* _ABOUT THIS EXERCISE_
Which of the lines below contain the string "specified"? Pull each one out of the data.

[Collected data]
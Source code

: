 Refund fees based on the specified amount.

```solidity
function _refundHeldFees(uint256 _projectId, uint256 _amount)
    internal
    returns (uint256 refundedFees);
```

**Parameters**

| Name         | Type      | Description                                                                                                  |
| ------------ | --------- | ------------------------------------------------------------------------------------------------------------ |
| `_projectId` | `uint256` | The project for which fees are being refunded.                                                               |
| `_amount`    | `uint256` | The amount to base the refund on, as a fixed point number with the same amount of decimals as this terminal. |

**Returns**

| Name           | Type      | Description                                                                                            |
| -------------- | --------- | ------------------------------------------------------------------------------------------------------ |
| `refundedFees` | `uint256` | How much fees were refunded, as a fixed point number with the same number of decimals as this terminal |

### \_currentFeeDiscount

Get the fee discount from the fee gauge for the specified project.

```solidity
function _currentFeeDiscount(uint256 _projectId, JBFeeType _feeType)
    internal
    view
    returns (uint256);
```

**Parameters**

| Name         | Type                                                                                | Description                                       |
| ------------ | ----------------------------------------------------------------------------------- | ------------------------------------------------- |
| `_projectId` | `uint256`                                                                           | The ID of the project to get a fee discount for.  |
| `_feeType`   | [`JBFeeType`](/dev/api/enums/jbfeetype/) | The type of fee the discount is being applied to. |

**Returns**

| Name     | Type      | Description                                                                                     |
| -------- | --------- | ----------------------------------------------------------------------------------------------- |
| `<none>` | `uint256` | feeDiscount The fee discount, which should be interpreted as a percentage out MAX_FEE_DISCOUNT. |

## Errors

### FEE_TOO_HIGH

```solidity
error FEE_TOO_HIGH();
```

* _REPLY_
: Refund fees based on the specified amount.
Get the fee discount from the fee gauge for the specified project.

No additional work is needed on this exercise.